_WHAT TO DO_. If a line of the data below holds the string "some", copy it.

(PROVIDED DATA)

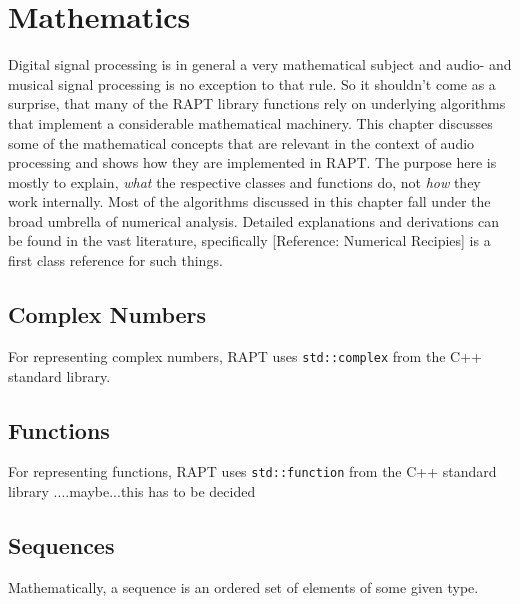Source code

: \chapter{Mathematics}
Digital signal processing is in general a very mathematical subject and audio- and musical signal processing is no exception to that rule. So it shouldn't come as a surprise, that many of the RAPT library functions rely on underlying algorithms that implement a considerable mathematical machinery. This chapter discusses some of the mathematical concepts that are relevant in the context of audio processing and shows how they are implemented in RAPT. The purpose here is mostly to explain, \emph{what} the respective classes and functions do, not \emph{how} they work internally. Most of the algorithms discussed in this chapter fall under the broad umbrella of numerical analysis. 
Detailed explanations and derivations can be found in the vast literature, specifically [Reference: Numerical Recipies] is a first class reference for such things.

\section{Complex Numbers}
For representing complex numbers, RAPT uses \texttt{std::complex} from the C++ standard library.

\section{Functions}
For representing functions, RAPT uses \texttt{std::function} from the C++ standard library ....maybe...this has to be decided

\section{Sequences}
Mathematically, a sequence is an ordered set of elements of some given type.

(End PROVIDED DATA)

_RESPONSE BELOW_.
Digital signal processing is in general a very mathematical subject and audio- and musical signal processing is no exception to that rule. So it shouldn't come as a surprise, that many of the RAPT library functions rely on underlying algorithms that implement a considerable mathematical machinery. This chapter discusses some of the mathematical concepts that are relevant in the context of audio processing and shows how they are implemented in RAPT. The purpose here is mostly to explain, \emph{what} the respective classes and functions do, not \emph{how} they work internally. Most of the algorithms discussed in this chapter fall under the broad umbrella of numerical analysis. 
Mathematically, a sequence is an ordered set of elements of some given type.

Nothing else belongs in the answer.